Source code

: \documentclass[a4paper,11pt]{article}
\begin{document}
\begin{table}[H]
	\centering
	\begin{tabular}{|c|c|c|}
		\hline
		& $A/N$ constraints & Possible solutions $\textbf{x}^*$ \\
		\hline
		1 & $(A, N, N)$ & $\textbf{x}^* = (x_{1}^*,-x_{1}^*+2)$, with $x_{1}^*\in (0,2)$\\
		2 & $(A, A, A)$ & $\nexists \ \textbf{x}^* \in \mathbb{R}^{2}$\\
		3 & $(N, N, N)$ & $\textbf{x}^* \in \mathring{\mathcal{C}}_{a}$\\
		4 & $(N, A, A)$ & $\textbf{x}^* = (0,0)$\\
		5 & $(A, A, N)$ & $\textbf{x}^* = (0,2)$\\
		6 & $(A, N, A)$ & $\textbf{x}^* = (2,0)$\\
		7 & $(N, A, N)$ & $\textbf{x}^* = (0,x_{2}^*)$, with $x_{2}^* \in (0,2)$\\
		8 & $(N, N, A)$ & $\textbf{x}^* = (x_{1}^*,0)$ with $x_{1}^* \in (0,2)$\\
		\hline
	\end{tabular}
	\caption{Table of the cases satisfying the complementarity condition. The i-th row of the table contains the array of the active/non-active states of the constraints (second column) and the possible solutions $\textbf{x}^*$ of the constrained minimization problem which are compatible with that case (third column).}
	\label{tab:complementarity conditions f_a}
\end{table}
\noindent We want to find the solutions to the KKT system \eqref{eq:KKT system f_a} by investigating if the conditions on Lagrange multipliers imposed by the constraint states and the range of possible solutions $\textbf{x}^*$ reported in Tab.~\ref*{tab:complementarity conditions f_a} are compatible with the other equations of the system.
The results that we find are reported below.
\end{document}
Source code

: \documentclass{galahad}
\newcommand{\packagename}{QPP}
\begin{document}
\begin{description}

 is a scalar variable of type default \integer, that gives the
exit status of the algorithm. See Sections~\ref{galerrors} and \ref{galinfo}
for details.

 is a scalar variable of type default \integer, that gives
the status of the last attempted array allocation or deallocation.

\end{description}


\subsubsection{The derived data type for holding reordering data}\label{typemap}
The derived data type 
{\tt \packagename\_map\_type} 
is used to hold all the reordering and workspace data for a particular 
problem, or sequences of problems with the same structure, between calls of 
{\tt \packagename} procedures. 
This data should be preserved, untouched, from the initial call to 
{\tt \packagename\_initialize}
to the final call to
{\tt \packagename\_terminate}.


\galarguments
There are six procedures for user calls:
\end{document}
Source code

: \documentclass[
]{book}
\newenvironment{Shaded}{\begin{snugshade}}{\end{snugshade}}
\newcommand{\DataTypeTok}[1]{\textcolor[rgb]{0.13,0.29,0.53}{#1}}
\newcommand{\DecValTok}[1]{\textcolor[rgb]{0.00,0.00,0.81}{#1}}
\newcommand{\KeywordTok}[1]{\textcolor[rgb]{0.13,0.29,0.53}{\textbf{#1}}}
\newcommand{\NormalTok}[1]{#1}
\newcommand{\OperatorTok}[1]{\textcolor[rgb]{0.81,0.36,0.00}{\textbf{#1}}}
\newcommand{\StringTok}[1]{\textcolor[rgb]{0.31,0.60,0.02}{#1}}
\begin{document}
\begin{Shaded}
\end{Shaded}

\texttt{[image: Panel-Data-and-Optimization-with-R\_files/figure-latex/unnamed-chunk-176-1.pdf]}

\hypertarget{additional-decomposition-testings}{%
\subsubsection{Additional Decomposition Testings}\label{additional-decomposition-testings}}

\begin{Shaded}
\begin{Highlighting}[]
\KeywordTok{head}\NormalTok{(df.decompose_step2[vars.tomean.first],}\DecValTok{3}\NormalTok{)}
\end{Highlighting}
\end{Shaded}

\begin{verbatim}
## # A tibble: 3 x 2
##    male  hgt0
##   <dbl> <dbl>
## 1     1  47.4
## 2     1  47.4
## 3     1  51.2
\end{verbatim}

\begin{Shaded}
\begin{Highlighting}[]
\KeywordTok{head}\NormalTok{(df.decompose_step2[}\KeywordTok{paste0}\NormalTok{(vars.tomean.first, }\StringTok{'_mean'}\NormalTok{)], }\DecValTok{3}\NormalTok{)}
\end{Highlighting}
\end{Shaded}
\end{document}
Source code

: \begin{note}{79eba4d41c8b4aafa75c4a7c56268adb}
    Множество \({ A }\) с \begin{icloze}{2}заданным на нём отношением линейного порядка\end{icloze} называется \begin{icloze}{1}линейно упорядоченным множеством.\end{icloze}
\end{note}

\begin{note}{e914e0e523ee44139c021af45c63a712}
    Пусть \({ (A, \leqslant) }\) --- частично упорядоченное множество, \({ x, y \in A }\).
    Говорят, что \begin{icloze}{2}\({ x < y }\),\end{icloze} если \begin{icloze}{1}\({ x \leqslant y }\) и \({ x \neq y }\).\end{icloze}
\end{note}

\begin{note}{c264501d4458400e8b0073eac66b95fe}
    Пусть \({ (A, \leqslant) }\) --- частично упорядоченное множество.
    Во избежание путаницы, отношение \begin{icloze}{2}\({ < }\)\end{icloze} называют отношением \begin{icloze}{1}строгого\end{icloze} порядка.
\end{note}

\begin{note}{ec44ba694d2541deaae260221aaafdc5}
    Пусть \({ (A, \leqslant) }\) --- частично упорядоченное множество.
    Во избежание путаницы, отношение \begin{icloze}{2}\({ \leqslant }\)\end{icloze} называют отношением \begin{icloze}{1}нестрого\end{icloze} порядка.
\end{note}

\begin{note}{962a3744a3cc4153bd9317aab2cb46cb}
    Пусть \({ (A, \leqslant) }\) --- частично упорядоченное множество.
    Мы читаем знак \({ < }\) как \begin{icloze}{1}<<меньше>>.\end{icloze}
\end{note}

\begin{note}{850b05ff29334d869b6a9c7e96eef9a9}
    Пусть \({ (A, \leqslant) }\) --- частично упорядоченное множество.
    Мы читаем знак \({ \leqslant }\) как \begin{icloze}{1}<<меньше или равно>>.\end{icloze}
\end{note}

> _Exercise brief_:
Would you transcribe all of the data, keeping each line exact?

> _Solution_:
Source code

: \documentclass[a4paper,11pt]{article}
\begin{document}
\begin{table}[H]
	\centering
	\begin{tabular}{|c|c|c|}
		\hline
		& $A/N$ constraints & Possible solutions $\textbf{x}^*$ \\
		\hline
		1 & $(A, N, N)$ & $\textbf{x}^* = (x_{1}^*,-x_{1}^*+2)$, with $x_{1}^*\in (0,2)$\\
		2 & $(A, A, A)$ & $\nexists \ \textbf{x}^* \in \mathbb{R}^{2}$\\
		3 & $(N, N, N)$ & $\textbf{x}^* \in \mathring{\mathcal{C}}_{a}$\\
		4 & $(N, A, A)$ & $\textbf{x}^* = (0,0)$\\
		5 & $(A, A, N)$ & $\textbf{x}^* = (0,2)$\\
		6 & $(A, N, A)$ & $\textbf{x}^* = (2,0)$\\
		7 & $(N, A, N)$ & $\textbf{x}^* = (0,x_{2}^*)$, with $x_{2}^* \in (0,2)$\\
		8 & $(N, N, A)$ & $\textbf{x}^* = (x_{1}^*,0)$ with $x_{1}^* \in (0,2)$\\
		\hline
	\end{tabular}
	\caption{Table of the cases satisfying the complementarity condition. The i-th row of the table contains the array of the active/non-active states of the constraints (second column) and the possible solutions $\textbf{x}^*$ of the constrained minimization problem which are compatible with that case (third column).}
	\label{tab:complementarity conditions f_a}
\end{table}
\noindent We want to find the solutions to the KKT system \eqref{eq:KKT system f_a} by investigating if the conditions on Lagrange multipliers imposed by the constraint states and the range of possible solutions $\textbf{x}^*$ reported in Tab.~\ref*{tab:complementarity conditions f_a} are compatible with the other equations of the system.
The results that we find are reported below.
\end{document}
Source code

: \documentclass{galahad}
\newcommand{\packagename}{QPP}
\begin{document}
\begin{description}

 is a scalar variable of type default \integer, that gives the
exit status of the algorithm. See Sections~\ref{galerrors} and \ref{galinfo}
for details.

 is a scalar variable of type default \integer, that gives
the status of the last attempted array allocation or deallocation.

\end{description}


\subsubsection{The derived data type for holding reordering data}\label{typemap}
The derived data type 
{\tt \packagename\_map\_type} 
is used to hold all the reordering and workspace data for a particular 
problem, or sequences of problems with the same structure, between calls of 
{\tt \packagename} procedures. 
This data should be preserved, untouched, from the initial call to 
{\tt \packagename\_initialize}
to the final call to
{\tt \packagename\_terminate}.


\galarguments
There are six procedures for user calls:
\end{document}
Source code

: \documentclass[
]{book}
\newenvironment{Shaded}{\begin{snugshade}}{\end{snugshade}}
\newcommand{\DataTypeTok}[1]{\textcolor[rgb]{0.13,0.29,0.53}{#1}}
\newcommand{\DecValTok}[1]{\textcolor[rgb]{0.00,0.00,0.81}{#1}}
\newcommand{\KeywordTok}[1]{\textcolor[rgb]{0.13,0.29,0.53}{\textbf{#1}}}
\newcommand{\NormalTok}[1]{#1}
\newcommand{\OperatorTok}[1]{\textcolor[rgb]{0.81,0.36,0.00}{\textbf{#1}}}
\newcommand{\StringTok}[1]{\textcolor[rgb]{0.31,0.60,0.02}{#1}}
\begin{document}
\begin{Shaded}
\end{Shaded}

\texttt{[image: Panel-Data-and-Optimization-with-R\_files/figure-latex/unnamed-chunk-176-1.pdf]}

\hypertarget{additional-decomposition-testings}{%
\subsubsection{Additional Decomposition Testings}\label{additional-decomposition-testings}}

\begin{Shaded}
\begin{Highlighting}[]
\KeywordTok{head}\NormalTok{(df.decompose_step2[vars.tomean.first],}\DecValTok{3}\NormalTok{)}
\end{Highlighting}
\end{Shaded}

\begin{verbatim}
## # A tibble: 3 x 2
##    male  hgt0
##   <dbl> <dbl>
## 1     1  47.4
## 2     1  47.4
## 3     1  51.2
\end{verbatim}

\begin{Shaded}
\begin{Highlighting}[]
\KeywordTok{head}\NormalTok{(df.decompose_step2[}\KeywordTok{paste0}\NormalTok{(vars.tomean.first, }\StringTok{'_mean'}\NormalTok{)], }\DecValTok{3}\NormalTok{)}
\end{Highlighting}
\end{Shaded}
\end{document}
Source code

: \begin{note}{79eba4d41c8b4aafa75c4a7c56268adb}
    Множество \({ A }\) с \begin{icloze}{2}заданным на нём отношением линейного порядка\end{icloze} называется \begin{icloze}{1}линейно упорядоченным множеством.\end{icloze}
\end{note}

\begin{note}{e914e0e523ee44139c021af45c63a712}
    Пусть \({ (A, \leqslant) }\) --- частично упорядоченное множество, \({ x, y \in A }\).
    Говорят, что \begin{icloze}{2}\({ x < y }\),\end{icloze} если \begin{icloze}{1}\({ x \leqslant y }\) и \({ x \neq y }\).\end{icloze}
\end{note}

\begin{note}{c264501d4458400e8b0073eac66b95fe}
    Пусть \({ (A, \leqslant) }\) --- частично упорядоченное множество.
    Во избежание путаницы, отношение \begin{icloze}{2}\({ < }\)\end{icloze} называют отношением \begin{icloze}{1}строгого\end{icloze} порядка.
\end{note}

\begin{note}{ec44ba694d2541deaae260221aaafdc5}
    Пусть \({ (A, \leqslant) }\) --- частично упорядоченное множество.
    Во избежание путаницы, отношение \begin{icloze}{2}\({ \leqslant }\)\end{icloze} называют отношением \begin{icloze}{1}нестрого\end{icloze} порядка.
\end{note}

\begin{note}{962a3744a3cc4153bd9317aab2cb46cb}
    Пусть \({ (A, \leqslant) }\) --- частично упорядоченное множество.
    Мы читаем знак \({ < }\) как \begin{icloze}{1}<<меньше>>.\end{icloze}
\end{note}

\begin{note}{850b05ff29334d869b6a9c7e96eef9a9}
    Пусть \({ (A, \leqslant) }\) --- частично упорядоченное множество.
    Мы читаем знак \({ \leqslant }\) как \begin{icloze}{1}<<меньше или равно>>.\end{icloze}
\end{note}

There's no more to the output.